Advice needed - AI for a graph game
I'm new to AI game programming. I'm current need to make an AI game algorithm and is getting stuck and I'm really appreciate for advice from the experts here!
I'm trying to use a general approach, so basically my game can be modelled as a graph. There are two players, the human player and the AI.
Each step, each player choose an action, and the game state is changed to new one.
The job of the AI is to assist the human player to get to the goal state.
I need to develop an algorithm for the AI player.
My current algorithm is to do an offline search to construct the whole game graph, and precompute the shortest distance from each state to the goal state. After that, the AI load the precomputed shortest distance table into memory, and each step, the AI player simply choose the action that leads to a state closest to the goal state. This method seems to work well, but the problem is that the graph gets bigger - it takes an extremely long time to precompute the shortest distance, and the table may even not fit in memory. I notice that not all the states in the game are actually needed - the set of states visited during a real game play is smaller. But I don't know how exactly to prune the search yet.
One approach I could think of is to only learn the neccesary part of the graph, say through several game play between two human players; but I'm not sure if this can work. I'm new to AI game programming so I'm really appreciate if there are some techniques you can suggest to me,
Thanks!
For general advice, there is Google. If you want help with your specific situation, you are going to have to describe the game in some detail.
Sorry, I'll provide the details:
- So there's a 2D maze of size 10 x 10.
- There's a few monsters (4-10)
- Each player can "lure" the monsters by coming close to them.
- Basically the two players will lure the monsters and let them (the monsters) "bump" into one another, and they're dead.

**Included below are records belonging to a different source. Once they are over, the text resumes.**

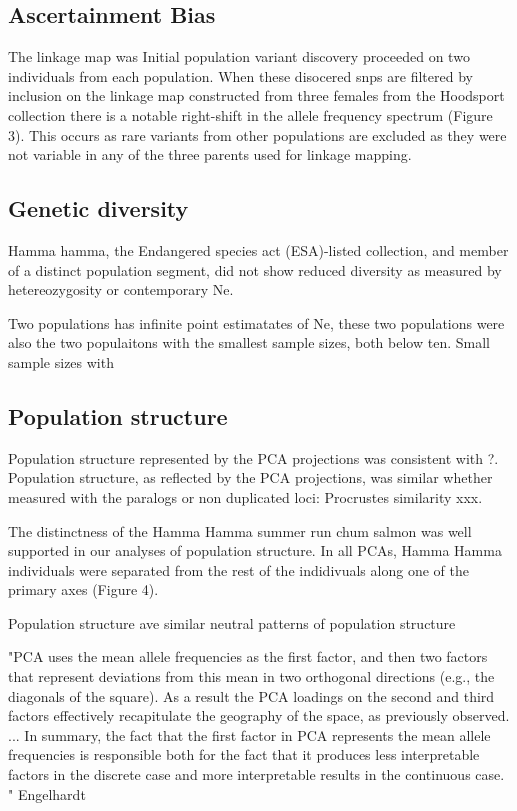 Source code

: \documentclass[12pt, one column]{article}
\begin{document}
\subsection*{Ascertainment Bias}
The linkage map was   Initial population variant discovery proceeded on two individuals from each population. When these disocered snps are filtered by inclusion on the linkage map constructed from three females from the Hoodsport collection there is a notable right-shift in the allele frequency spectrum (Figure 3).  This occurs as rare variants from other populations are excluded as they were not variable in any of the three parents used for linkage mapping. 



\subsection*{Genetic diversity}
Hamma hamma, the Endangered species act (ESA)-listed collection, and member of a distinct population segment, did not show reduced diversity as measured by hetereozygosity or contemporary Ne.

Two populations has infinite point estimatates of Ne, these two populations were also the two populaitons with the smallest sample sizes, both below ten.  Small sample sizes  with 

\subsection*{Population structure}

Population structure represented by the PCA projections was consistent with \citet{Small2014}?.  Population structure, as reflected by the PCA projections, was similar whether measured with the paralogs or non duplicated loci: Procrustes similarity xxx. 

The distinctness of the Hamma Hamma summer run chum salmon was well supported in our analyses of population structure.  In all PCAs, Hamma Hamma individuals were separated from the rest of the indidivuals along one of the primary axes (Figure 4).  

Population structure ave similar neutral patterns of population structure 


"PCA uses the mean allele frequencies as the first factor, and then two factors that represent deviations from this mean in two orthogonal directions (e.g., the diagonals of the square). As a result the PCA loadings on the second and third factors effectively recapitulate the geography of the space, as previously observed.
...
In summary, the fact that the first factor in PCA represents the mean allele frequencies is responsible both for the fact that it produces less interpretable factors in the discrete case and more interpretable results in the continuous case.
" {Engelhardt}
\end{document}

- The goal is to destroy all the monsters
- Are the players working together?
- Do they alternate taking turns?
- Do they need to avoid running into the monsters as well?
- What is the range from which they can lure the monsters? (If it is only 1, there's gonna be problems.)

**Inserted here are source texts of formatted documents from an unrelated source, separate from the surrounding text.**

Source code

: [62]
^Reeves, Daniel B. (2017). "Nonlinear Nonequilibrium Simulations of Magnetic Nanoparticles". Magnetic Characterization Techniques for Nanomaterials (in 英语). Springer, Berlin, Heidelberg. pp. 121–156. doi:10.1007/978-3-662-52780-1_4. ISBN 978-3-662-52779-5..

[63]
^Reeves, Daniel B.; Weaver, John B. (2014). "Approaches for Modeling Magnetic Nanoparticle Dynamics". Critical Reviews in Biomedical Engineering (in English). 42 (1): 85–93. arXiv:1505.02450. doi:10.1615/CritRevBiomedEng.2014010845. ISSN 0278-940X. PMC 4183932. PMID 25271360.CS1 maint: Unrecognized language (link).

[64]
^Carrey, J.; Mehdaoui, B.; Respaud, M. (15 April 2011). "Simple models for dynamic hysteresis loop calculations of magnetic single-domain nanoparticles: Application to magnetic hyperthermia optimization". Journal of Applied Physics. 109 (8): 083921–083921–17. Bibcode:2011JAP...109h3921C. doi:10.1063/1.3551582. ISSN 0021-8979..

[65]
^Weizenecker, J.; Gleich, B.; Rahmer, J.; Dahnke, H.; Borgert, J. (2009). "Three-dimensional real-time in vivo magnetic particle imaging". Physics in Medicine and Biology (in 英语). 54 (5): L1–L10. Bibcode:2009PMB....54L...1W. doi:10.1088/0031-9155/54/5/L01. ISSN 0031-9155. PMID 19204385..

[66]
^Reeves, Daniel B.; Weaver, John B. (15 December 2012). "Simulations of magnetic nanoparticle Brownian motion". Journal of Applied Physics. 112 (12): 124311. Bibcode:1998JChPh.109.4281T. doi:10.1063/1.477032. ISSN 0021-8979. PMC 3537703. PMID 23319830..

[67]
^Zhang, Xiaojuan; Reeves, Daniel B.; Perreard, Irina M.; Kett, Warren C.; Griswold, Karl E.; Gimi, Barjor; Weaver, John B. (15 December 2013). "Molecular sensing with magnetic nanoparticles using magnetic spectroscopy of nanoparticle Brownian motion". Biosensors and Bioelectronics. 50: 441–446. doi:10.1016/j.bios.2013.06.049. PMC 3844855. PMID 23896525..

That being said, doing a tree-based min-max based algorithm like T-T-T or chess would work. A tree-based search would need to be hooked up to your simulation system of what the monsters "would do" given any game state. Then, all you are doing is doing "people vs. monsters". The only caveat is that you need an extra flag to say which person's turn it is (I assume they can't move each other).

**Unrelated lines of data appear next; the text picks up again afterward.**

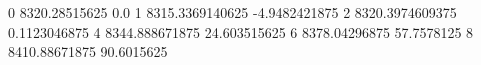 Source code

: 0 8320.28515625 0.0
1 8315.3369140625 -4.9482421875
2 8320.3974609375 0.1123046875
4 8344.888671875 24.603515625
6 8378.04296875 57.7578125
8 8410.88671875 90.6015625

The order of each ply would be...
Person A's move
Monsters move
Person B's move
Monsters move
Person A's move
Monsters move
...
If you do your homework on min-max searches, you can see how this would work. The scoring system would be how many monsters would be eliminated. When you find that condition in your tree, you simply score it so that you can roll it up the branches of the tree. The problem is that you have open-ended sets such as luring the monster around in circles. Therefore, you can't search all the way to the bottom of the tree (it doesn't exist). However, you can stop searching the infinite tree branches once you get to a ply where the last of the monsters are dead.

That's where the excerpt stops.